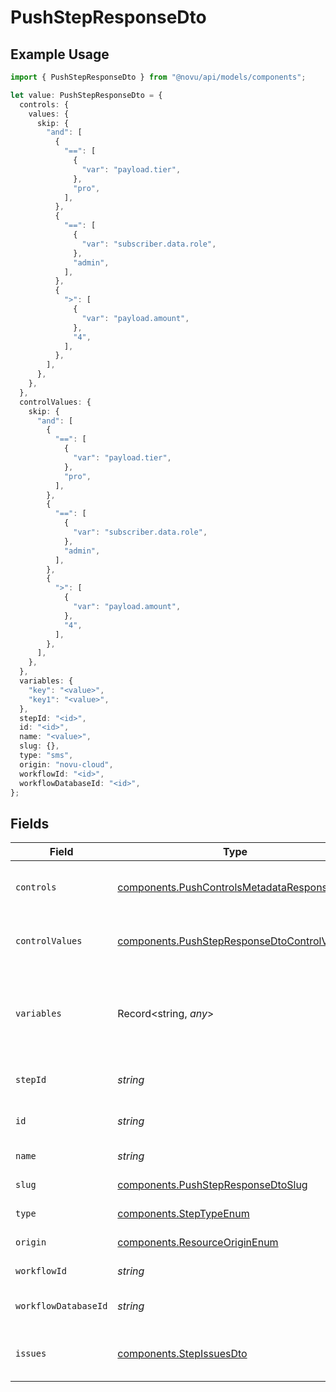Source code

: # PushStepResponseDto

## Example Usage

```typescript
import { PushStepResponseDto } from "@novu/api/models/components";

let value: PushStepResponseDto = {
  controls: {
    values: {
      skip: {
        "and": [
          {
            "==": [
              {
                "var": "payload.tier",
              },
              "pro",
            ],
          },
          {
            "==": [
              {
                "var": "subscriber.data.role",
              },
              "admin",
            ],
          },
          {
            ">": [
              {
                "var": "payload.amount",
              },
              "4",
            ],
          },
        ],
      },
    },
  },
  controlValues: {
    skip: {
      "and": [
        {
          "==": [
            {
              "var": "payload.tier",
            },
            "pro",
          ],
        },
        {
          "==": [
            {
              "var": "subscriber.data.role",
            },
            "admin",
          ],
        },
        {
          ">": [
            {
              "var": "payload.amount",
            },
            "4",
          ],
        },
      ],
    },
  },
  variables: {
    "key": "<value>",
    "key1": "<value>",
  },
  stepId: "<id>",
  id: "<id>",
  name: "<value>",
  slug: {},
  type: "sms",
  origin: "novu-cloud",
  workflowId: "<id>",
  workflowDatabaseId: "<id>",
};
```

## Fields

| Field                                                                                                      | Type                                                                                                       | Required                                                                                                   | Description                                                                                                |
| ---------------------------------------------------------------------------------------------------------- | ---------------------------------------------------------------------------------------------------------- | ---------------------------------------------------------------------------------------------------------- | ---------------------------------------------------------------------------------------------------------- |
| `controls`                                                                                                 | [components.PushControlsMetadataResponseDto](../../models/components/pushcontrolsmetadataresponsedto.md)   | :heavy_check_mark:                                                                                         | Controls metadata for the push step                                                                        |
| `controlValues`                                                                                            | [components.PushStepResponseDtoControlValues](../../models/components/pushstepresponsedtocontrolvalues.md) | :heavy_minus_sign:                                                                                         | Control values for the push step                                                                           |
| `variables`                                                                                                | Record<string, *any*>                                                                                      | :heavy_check_mark:                                                                                         | JSON Schema for variables, follows the JSON Schema standard                                                |
| `stepId`                                                                                                   | *string*                                                                                                   | :heavy_check_mark:                                                                                         | Unique identifier of the step                                                                              |
| `id`                                                                                                       | *string*                                                                                                   | :heavy_check_mark:                                                                                         | Database identifier of the step                                                                            |
| `name`                                                                                                     | *string*                                                                                                   | :heavy_check_mark:                                                                                         | Name of the step                                                                                           |
| `slug`                                                                                                     | [components.PushStepResponseDtoSlug](../../models/components/pushstepresponsedtoslug.md)                   | :heavy_check_mark:                                                                                         | Slug of the step                                                                                           |
| `type`                                                                                                     | [components.StepTypeEnum](../../models/components/steptypeenum.md)                                         | :heavy_check_mark:                                                                                         | Type of the step                                                                                           |
| `origin`                                                                                                   | [components.ResourceOriginEnum](../../models/components/resourceoriginenum.md)                             | :heavy_check_mark:                                                                                         | Origin of the layout                                                                                       |
| `workflowId`                                                                                               | *string*                                                                                                   | :heavy_check_mark:                                                                                         | Workflow identifier                                                                                        |
| `workflowDatabaseId`                                                                                       | *string*                                                                                                   | :heavy_check_mark:                                                                                         | Workflow database identifier                                                                               |
| `issues`                                                                                                   | [components.StepIssuesDto](../../models/components/stepissuesdto.md)                                       | :heavy_minus_sign:                                                                                         | Issues associated with the step                                                                            |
======
:: AIM OF THE EXERCISE ::
Search the entries for lines with the string "origin", then report their number alone.

:: ANSWER SECTION ::
2